Just across the Hudson in Jersey City there’s a seemingly abandoned auto repair shop covered in graffiti art. Its entire exterior is doused with spray painted characters and letters that appear to explode off the wall in vibrant shapes and colors. And it doesn’t stop there. (Click gallery above to see every piece.)
Scores of meticulously spaced graffiti pieces can be found inside of the 22,000-square-foot building as well. The former Pep Boys station — which has been stripped of all its lifts and equipment — has been fully transformed into a sprawling urban arts gallery as part of a soon-to-open group show called “Demolition Exhibition.” It features work from over 100 artists across several generations and continents. The exhibit with too many names to list is the brainchild of Green Villain, a scrappy production company founded by Jersey City-native Greg Edgell, which also boasts a record label and a regional murals program. For a little over a month, the 27-year-old has been inviting writers to come and paint the space before it’s demolished as part of massive a new development project.

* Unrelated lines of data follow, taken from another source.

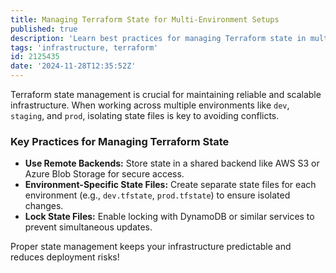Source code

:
 ```yaml
---
title: Managing Terraform State for Multi-Environment Setups
published: true
description: 'Learn best practices for managing Terraform state in multi-environment setups, including the use of remote backends, environment-specific state files, and state file locking to avoid conflicts and ensure reliable infrastructure management.'
tags: 'infrastructure, terraform'
id: 2125435
date: '2024-11-28T12:35:52Z'
---
```


Terraform state management is crucial for maintaining reliable and scalable infrastructure. When working across multiple environments like `dev`, `staging`, and `prod`, isolating state files is key to avoiding conflicts.

### Key Practices for Managing Terraform State

- **Use Remote Backends:** Store state in a shared backend like AWS S3 or Azure Blob Storage for secure access.
- **Environment-Specific State Files:** Create separate state files for each environment (e.g., `dev.tfstate`, `prod.tfstate`) to ensure isolated changes.
- **Lock State Files:** Enable locking with DynamoDB or similar services to prevent simultaneous updates.

Proper state management keeps your infrastructure predictable and reduces deployment risks!

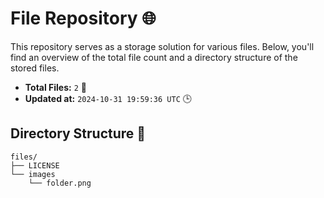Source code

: # File Repository 🌐

This repository serves as a storage solution for various files. Below, you'll find an overview of the total file count and a directory structure of the stored files.

- **Total Files:** `2` 📁
- **Updated at:** `2024-10-31 19:59:36 UTC` 🕒

## Directory Structure 📂

```
files/
├── LICENSE
└── images
    └── folder.png

```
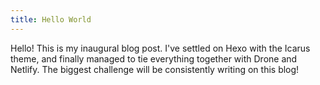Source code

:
 ```yaml
---
title: Hello World
---
```

Hello! This is my inaugural blog post. I've settled on Hexo with the Icarus theme, and finally managed to tie everything together with Drone and Netlify. The biggest challenge will be consistently writing on this blog!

Edgell has a particular connection to this spot. In 2014, when Pep Boys was still doing oil changes and checking tires, he convinced a regional manager to let him curate the rear facade of the building facing the light rail tracks. He rounded up a crew of artists who enthusiastically obliged. Recently, when it was announced that the shop would be shuttered and then razed, he asked the auto repair chain if he could expand the project and they agreed. “This past April we were given permission to paint the full 360 degrees around the building, top to bottom,” explains Edgell.
Still not content with the amount of aerosol, he decided to go all in and ask the new property owners if the inside of the soon-to-be knocked down building could be painted as well. Edgell also wanted to throw an event there and send it off in style. He said they kicked in about $7,500, all of which was quickly eaten up by the hard costs associated with throwing a big party. When I asked him about the gentrifying factor in all of this, he didn’t shy away from the question, and admitted it’s “a bit of a double-edged sword.”

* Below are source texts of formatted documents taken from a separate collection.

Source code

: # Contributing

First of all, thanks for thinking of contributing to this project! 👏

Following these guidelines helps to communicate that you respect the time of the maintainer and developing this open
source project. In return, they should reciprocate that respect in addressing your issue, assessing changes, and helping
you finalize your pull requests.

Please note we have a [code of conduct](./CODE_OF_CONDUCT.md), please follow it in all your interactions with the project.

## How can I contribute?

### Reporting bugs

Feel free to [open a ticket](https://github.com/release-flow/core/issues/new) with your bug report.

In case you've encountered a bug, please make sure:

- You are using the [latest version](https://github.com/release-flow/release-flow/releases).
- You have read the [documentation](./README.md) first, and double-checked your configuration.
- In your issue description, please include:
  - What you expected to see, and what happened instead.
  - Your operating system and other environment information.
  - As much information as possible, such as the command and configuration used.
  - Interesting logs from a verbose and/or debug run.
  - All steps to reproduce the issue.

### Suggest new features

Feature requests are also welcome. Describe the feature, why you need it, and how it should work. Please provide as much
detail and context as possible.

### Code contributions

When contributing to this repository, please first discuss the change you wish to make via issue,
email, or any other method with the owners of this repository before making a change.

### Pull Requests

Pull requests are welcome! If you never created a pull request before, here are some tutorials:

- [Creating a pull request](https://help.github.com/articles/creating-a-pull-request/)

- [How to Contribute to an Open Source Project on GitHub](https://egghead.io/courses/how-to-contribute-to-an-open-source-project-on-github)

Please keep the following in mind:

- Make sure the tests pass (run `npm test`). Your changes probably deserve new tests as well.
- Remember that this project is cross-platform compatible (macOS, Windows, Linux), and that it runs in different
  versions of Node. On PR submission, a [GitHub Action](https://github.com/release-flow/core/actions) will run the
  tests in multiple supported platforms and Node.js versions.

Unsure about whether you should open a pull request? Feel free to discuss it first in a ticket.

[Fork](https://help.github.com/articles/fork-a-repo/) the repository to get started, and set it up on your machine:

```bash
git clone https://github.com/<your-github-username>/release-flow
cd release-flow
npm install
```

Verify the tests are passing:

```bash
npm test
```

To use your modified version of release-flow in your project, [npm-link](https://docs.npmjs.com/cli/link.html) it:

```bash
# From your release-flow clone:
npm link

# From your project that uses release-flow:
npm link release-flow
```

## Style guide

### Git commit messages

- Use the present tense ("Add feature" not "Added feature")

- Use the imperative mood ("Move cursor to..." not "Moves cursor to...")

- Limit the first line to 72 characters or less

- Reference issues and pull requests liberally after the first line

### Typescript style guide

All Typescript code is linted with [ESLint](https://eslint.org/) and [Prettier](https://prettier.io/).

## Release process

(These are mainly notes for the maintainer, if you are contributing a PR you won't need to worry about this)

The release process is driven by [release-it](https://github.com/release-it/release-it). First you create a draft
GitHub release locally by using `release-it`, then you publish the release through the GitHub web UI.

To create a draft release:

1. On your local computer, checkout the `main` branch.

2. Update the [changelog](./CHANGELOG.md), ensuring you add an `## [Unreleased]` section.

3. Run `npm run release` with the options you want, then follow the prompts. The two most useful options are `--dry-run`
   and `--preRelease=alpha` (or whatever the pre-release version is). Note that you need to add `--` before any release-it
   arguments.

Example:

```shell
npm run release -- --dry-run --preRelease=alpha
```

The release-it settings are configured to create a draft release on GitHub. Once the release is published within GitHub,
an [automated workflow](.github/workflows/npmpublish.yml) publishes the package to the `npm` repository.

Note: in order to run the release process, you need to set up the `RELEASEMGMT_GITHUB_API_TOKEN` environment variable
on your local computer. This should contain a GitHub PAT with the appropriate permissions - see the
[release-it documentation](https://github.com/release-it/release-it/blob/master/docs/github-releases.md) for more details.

“There’s a duality,” said Edgell. “Maybe developers are taking advantage in some way of this niche subculture, but at that same point, these artists are getting to promote themselves and be a part of something they would have never been a part of.”
None of the artists were paid and don’t seem to care. Graffiti writer LOSER of the well known AIDS crew said he started actively writing his name in 1997 and for him there were two major motivations for doing the show: “Green Villain and the love of painting.” When I asked if he thought the developer was getting over, he replied: “Everybody is getting over somehow, some way.” Another local writer, NARK, doesn’t think there’s an issue with the property owners. He’s just glad to see the general “acceptance of murals.” Urban artist Jahan Loh from Singapore is into the “semi permanence” of the show. He also sees opportunity in new development. “Commerce is the main driving force of all urban areas, and one building down with one new one up means a fresh new canvas,” said Loh. It’s a sentiment that graffiti veteran SPOT echoes. “I’ve painted condos before where they wanted artist to paint,” he said. “So, hopefully this can inspire them and who knows maybe they’ll build a place for us to paint somewhere on the development.”

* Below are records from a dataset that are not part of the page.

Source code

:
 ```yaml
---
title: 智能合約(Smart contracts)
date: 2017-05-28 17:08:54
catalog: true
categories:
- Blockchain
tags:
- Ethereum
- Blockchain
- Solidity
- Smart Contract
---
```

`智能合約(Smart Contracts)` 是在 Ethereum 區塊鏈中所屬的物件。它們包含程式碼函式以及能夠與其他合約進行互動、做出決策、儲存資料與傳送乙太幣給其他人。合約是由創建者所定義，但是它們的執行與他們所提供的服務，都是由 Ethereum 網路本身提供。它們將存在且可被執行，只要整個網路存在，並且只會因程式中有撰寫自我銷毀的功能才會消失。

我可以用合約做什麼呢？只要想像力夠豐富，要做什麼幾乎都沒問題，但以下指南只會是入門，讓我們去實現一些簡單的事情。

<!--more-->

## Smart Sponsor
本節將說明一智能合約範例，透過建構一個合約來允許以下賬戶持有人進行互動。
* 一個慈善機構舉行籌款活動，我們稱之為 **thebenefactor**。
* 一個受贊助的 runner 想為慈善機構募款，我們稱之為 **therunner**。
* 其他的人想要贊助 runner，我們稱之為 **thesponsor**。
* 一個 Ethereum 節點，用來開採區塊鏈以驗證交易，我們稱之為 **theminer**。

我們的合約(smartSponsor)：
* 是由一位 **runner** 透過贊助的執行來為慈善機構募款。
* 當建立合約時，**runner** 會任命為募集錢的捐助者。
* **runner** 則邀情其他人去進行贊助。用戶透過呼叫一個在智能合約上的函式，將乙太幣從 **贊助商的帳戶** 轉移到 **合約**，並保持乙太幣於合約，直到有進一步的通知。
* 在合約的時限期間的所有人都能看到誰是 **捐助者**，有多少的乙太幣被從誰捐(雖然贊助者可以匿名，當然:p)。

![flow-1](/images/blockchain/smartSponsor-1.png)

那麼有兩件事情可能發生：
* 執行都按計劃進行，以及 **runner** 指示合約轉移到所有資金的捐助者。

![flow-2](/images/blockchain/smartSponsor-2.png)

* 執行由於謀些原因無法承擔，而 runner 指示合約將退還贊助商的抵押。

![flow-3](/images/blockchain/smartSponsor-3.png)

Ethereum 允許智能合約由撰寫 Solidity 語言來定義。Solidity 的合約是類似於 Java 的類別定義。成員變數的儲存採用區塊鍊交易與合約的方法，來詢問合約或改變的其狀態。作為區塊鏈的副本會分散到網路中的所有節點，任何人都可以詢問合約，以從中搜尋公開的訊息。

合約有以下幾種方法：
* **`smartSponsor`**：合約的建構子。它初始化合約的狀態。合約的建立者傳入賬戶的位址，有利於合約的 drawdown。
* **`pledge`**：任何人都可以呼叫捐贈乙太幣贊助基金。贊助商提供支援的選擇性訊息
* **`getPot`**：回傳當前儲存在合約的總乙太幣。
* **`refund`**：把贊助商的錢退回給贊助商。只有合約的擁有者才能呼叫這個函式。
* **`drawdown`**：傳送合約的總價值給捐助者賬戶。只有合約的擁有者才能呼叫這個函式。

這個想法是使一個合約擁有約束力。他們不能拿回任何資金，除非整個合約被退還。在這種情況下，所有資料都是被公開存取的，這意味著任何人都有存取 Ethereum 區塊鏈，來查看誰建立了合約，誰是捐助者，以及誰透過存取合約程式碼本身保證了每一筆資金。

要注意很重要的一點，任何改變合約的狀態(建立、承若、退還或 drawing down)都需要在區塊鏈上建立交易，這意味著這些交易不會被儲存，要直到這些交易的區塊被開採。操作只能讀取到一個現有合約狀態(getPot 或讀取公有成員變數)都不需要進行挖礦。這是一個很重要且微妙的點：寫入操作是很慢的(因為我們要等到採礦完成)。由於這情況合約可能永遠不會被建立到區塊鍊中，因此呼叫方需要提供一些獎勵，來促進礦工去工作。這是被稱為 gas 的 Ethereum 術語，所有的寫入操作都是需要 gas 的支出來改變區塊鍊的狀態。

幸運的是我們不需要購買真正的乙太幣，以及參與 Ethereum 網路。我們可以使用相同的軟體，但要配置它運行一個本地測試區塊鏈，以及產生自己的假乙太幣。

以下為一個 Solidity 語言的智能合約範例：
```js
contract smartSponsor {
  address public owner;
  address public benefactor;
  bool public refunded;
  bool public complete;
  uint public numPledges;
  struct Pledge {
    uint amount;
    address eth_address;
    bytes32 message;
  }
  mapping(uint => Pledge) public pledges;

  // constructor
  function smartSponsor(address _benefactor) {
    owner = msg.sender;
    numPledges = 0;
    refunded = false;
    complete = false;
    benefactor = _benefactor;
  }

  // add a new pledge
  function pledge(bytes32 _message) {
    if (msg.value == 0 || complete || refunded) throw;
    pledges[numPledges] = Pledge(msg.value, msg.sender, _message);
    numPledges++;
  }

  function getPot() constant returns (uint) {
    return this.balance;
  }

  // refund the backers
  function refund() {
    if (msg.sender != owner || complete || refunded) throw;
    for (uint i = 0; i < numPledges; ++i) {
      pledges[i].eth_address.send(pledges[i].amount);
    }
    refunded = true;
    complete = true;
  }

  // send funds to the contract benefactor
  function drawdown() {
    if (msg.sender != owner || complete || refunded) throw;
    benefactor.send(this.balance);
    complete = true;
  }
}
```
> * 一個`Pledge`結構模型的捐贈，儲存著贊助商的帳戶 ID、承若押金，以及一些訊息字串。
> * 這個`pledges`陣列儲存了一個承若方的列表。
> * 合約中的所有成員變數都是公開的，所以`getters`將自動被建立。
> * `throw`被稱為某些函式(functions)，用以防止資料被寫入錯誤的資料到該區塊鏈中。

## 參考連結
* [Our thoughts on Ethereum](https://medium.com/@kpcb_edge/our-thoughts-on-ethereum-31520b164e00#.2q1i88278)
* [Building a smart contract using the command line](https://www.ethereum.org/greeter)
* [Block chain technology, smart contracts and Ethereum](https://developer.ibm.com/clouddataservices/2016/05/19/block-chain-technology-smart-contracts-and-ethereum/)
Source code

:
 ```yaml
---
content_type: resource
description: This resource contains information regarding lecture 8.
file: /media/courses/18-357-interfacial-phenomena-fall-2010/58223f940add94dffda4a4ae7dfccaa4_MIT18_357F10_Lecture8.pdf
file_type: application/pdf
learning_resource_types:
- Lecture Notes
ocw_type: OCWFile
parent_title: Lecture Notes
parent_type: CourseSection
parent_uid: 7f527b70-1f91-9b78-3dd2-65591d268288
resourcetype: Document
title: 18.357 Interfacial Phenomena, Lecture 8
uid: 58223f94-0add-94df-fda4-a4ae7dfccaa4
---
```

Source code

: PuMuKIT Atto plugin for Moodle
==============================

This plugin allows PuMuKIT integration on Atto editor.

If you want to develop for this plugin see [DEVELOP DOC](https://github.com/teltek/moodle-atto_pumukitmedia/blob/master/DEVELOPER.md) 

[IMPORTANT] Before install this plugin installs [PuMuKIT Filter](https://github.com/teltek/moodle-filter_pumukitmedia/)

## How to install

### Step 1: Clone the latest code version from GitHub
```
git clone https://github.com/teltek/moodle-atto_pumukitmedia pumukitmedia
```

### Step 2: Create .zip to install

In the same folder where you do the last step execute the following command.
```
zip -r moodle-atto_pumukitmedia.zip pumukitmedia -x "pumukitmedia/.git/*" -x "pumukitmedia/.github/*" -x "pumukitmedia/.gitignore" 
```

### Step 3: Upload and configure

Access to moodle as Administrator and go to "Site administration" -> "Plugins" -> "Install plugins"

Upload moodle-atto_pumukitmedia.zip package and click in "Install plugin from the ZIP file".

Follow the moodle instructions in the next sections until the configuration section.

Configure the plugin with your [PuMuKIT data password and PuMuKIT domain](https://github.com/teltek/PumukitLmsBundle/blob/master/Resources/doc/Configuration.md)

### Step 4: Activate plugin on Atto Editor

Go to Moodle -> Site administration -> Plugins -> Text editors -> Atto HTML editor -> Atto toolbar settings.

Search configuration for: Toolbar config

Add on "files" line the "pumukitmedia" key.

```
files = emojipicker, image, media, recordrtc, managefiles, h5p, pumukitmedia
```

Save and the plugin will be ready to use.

Edgell readily admits that the property owners are “getting over,” but he’s looking towards the future. “The bottom line is that I’m looking to use examples of this type of work to continue to do stuff like this whether it be with developers, the public sector, non-profits, city officials, or small businesses or brands. I now have a repertoire with all these artists and now I can hopefully pass jobs their way.”
“Demolition Exhibition” opens Saturday from 12pm – 8PM and is located at 410 Marin Blvd in Jersey City.